Um dies nachzuvollziehen, bedenke man folgende Frage: Wann haben die USA oder ein anderes Land zum letzten Mal ernsthaft angeregt, dass Indien den Atomwaffensperrvertrag (NPT) unterzeichnet – dass Indien also die Bombe aufgibt? Angesichts der wirtschaftlichen Probleme Amerikas und drohender Ausgabenkürzungen im Verteidigungsbereich sowie der wachsenden Stärke Chinas, besteht nicht einmal mehr eine entfernte Möglichkeit, diese Forderung vorzubringen. Ungeachtet der Fiktion des NPT ist Indien zu einem akzeptierten, legitimen Mitglied des Atomklubs geworden. Noch unwahrscheinlicher ist, dass China oder Russland im Interesse einer atomfreien Welt abrüsten würden.  

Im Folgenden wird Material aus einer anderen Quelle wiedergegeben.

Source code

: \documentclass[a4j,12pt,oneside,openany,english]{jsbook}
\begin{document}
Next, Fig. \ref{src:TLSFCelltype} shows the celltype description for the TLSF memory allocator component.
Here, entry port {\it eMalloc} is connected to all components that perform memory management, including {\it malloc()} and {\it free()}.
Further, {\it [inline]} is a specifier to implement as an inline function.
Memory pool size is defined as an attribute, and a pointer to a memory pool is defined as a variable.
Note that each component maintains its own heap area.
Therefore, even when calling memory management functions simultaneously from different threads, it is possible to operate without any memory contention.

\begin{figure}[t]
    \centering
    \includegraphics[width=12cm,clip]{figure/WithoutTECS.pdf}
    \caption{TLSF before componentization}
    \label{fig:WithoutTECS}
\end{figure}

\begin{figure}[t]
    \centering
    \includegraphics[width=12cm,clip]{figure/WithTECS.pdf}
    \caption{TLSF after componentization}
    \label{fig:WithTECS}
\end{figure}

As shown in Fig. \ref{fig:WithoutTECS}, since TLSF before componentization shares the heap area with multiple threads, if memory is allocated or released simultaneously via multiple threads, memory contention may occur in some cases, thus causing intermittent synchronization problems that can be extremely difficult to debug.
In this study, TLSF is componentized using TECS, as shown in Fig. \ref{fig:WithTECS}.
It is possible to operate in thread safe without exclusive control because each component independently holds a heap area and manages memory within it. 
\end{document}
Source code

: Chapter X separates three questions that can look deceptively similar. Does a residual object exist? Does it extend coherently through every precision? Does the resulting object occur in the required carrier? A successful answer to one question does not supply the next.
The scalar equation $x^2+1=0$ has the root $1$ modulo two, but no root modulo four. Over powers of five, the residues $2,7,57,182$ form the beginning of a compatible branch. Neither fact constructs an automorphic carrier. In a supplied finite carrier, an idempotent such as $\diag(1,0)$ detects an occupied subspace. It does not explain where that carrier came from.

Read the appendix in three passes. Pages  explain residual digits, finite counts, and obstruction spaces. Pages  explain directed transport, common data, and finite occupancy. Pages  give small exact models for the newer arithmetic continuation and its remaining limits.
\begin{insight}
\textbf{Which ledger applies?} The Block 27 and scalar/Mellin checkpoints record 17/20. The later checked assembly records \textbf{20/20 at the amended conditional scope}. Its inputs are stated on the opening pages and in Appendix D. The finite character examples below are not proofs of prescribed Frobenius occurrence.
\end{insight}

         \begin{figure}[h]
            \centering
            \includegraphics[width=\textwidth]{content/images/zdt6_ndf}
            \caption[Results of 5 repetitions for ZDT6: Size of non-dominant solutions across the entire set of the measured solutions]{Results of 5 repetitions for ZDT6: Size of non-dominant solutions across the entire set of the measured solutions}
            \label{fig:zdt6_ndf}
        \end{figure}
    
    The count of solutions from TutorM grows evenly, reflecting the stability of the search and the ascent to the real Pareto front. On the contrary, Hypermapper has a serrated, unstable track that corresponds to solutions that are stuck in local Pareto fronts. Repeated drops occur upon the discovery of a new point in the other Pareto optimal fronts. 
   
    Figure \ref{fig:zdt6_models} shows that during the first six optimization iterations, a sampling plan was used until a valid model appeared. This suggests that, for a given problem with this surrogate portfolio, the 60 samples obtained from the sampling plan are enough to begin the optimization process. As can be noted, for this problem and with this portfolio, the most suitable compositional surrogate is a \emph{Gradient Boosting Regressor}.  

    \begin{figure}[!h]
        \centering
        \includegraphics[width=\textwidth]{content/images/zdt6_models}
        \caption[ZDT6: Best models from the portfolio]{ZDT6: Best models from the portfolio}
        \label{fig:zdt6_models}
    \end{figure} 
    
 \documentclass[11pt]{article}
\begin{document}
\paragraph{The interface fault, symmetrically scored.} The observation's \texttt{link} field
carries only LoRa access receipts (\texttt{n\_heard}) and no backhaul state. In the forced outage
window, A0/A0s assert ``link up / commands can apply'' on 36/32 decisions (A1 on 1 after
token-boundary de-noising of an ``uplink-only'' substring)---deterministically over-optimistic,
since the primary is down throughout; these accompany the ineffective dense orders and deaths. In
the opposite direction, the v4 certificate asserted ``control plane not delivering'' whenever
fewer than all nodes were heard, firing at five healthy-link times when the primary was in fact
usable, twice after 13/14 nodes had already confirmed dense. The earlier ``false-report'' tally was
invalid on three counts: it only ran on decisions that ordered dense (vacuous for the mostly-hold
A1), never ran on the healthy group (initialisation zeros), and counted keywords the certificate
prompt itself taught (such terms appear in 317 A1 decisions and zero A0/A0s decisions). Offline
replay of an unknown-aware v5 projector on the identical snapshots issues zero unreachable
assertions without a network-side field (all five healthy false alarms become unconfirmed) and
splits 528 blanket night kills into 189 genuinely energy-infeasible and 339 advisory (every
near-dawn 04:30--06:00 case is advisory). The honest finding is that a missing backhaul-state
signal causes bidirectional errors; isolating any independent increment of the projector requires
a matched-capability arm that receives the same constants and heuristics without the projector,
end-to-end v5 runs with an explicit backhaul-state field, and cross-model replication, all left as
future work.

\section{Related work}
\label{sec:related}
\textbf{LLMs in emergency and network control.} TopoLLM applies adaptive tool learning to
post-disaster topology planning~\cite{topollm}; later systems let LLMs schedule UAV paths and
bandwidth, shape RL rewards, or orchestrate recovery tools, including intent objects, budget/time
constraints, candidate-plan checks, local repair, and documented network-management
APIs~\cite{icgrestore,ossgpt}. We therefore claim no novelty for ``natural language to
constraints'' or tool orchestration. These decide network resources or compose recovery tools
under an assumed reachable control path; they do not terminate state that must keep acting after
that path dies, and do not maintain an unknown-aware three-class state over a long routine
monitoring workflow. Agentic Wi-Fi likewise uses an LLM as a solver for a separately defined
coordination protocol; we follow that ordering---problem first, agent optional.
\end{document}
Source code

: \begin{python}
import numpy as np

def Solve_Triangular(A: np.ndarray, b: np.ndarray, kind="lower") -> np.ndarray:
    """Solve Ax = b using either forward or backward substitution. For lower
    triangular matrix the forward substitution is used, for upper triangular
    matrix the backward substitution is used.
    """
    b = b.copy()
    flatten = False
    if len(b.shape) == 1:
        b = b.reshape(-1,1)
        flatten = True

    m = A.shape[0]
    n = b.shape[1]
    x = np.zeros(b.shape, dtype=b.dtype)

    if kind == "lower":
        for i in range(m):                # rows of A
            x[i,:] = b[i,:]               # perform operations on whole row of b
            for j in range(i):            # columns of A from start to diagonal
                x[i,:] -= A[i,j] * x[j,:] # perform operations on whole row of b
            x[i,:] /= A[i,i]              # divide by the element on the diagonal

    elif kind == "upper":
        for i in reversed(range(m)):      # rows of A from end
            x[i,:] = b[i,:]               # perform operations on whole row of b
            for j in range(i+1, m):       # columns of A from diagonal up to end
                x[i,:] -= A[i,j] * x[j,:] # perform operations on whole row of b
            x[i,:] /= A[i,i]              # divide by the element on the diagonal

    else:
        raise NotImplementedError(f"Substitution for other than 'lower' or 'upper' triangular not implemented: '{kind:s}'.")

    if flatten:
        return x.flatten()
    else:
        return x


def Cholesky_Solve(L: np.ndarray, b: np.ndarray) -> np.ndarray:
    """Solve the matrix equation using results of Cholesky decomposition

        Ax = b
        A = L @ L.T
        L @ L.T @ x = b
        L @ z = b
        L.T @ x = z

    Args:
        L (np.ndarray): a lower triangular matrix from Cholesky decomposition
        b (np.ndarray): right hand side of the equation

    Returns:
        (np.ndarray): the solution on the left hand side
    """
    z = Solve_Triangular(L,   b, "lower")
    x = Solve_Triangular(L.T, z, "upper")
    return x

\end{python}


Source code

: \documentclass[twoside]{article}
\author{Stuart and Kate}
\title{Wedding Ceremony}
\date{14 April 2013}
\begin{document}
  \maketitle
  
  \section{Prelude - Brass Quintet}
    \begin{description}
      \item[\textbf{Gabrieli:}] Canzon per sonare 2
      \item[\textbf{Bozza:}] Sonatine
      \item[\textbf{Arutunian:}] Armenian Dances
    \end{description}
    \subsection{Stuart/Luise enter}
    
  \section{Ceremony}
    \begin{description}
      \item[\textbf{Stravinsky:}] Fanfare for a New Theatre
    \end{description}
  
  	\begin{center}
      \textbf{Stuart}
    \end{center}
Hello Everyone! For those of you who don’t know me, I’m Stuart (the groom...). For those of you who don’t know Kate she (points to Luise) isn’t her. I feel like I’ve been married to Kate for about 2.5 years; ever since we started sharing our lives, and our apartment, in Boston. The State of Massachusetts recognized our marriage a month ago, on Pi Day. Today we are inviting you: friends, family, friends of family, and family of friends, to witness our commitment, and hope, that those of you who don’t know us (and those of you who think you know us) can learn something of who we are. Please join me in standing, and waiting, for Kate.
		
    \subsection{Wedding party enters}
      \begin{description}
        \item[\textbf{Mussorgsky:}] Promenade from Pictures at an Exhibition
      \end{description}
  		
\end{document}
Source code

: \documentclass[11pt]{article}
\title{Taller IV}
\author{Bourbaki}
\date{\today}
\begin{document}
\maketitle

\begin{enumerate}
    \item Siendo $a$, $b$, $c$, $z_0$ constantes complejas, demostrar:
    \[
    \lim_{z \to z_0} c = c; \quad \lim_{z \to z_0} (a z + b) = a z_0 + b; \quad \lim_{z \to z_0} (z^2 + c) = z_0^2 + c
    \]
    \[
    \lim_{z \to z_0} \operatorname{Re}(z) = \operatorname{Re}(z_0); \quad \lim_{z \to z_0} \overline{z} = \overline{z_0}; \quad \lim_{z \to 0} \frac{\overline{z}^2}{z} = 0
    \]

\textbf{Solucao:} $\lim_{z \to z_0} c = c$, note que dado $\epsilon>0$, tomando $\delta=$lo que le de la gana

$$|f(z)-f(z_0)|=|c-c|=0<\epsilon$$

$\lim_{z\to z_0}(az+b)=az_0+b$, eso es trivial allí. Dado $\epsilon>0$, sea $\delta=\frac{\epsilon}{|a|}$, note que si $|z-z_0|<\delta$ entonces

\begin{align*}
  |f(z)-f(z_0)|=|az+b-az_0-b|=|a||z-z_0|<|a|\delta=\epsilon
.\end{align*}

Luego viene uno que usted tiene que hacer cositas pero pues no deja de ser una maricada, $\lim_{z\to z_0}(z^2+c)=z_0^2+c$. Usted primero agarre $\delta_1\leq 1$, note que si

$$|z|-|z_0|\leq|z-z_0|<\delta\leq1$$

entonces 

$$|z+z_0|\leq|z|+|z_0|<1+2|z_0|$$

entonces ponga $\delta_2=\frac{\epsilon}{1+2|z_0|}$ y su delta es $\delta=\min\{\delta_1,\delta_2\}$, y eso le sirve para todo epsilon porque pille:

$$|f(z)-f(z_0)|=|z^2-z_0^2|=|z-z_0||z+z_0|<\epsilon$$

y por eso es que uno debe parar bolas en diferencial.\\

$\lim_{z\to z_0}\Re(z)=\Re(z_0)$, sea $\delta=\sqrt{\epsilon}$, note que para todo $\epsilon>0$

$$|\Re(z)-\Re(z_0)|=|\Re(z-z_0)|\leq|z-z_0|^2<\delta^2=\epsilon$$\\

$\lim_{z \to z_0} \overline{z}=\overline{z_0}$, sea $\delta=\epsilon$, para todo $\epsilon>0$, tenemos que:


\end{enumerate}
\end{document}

Doch das vordringlichste Problem ergibt sich aus dem Zusammenbruch des einstigen Atom-Monopols der Großmächte und der Stärkung kleinerer Länder wie Nordkorea, Pakistan, Israel und womöglich des Iran. Es bedarf eines neuen Regelwerks in den Bereichen Diplomatie, Militärstrategie und Waffenkontrolle, um diese entstehende Atomordnung zu stabilisieren. So zu tun, als ob es diese Ordnung nicht gäbe, ist keine Strategie.